-- DIRECTIONS FOR THIS TASK --
Write down exactly the lines of the records below, beginning with the first and ending with the line that includes "and Knowledge-Guided NLP".

-- Collected data --
__________________________________________________

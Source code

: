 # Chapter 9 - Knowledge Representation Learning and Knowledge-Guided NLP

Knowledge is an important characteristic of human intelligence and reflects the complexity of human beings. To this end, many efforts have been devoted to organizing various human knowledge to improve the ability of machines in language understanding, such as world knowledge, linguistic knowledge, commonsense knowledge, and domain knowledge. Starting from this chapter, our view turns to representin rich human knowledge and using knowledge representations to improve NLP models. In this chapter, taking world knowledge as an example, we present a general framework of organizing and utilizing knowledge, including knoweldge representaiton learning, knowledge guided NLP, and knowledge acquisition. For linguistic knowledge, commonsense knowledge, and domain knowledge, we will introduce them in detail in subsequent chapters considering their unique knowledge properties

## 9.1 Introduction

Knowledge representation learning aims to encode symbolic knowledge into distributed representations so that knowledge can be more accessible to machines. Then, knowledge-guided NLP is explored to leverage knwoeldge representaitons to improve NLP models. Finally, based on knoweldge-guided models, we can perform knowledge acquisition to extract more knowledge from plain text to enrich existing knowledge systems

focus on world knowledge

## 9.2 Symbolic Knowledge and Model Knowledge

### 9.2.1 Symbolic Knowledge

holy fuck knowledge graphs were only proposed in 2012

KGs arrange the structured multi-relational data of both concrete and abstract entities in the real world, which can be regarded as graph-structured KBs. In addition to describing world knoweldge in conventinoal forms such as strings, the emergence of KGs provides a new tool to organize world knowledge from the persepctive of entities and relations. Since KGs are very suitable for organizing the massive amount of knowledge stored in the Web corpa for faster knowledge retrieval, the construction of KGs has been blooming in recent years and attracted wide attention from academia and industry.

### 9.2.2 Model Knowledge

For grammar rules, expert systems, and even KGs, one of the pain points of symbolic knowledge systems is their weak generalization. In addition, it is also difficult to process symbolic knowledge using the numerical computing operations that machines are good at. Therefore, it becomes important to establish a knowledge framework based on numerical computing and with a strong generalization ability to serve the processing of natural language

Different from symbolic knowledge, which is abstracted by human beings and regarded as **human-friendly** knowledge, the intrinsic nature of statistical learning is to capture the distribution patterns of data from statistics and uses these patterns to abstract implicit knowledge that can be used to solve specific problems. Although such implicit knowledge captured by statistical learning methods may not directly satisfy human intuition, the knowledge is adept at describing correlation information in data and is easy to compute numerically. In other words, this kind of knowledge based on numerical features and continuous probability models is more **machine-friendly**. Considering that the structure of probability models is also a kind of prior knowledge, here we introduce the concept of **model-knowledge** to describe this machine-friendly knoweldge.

__________________________________________________

-- FINAL ANSWER --
Source code

: # Chapter 9 - Knowledge Representation Learning and Knowledge-Guided NLP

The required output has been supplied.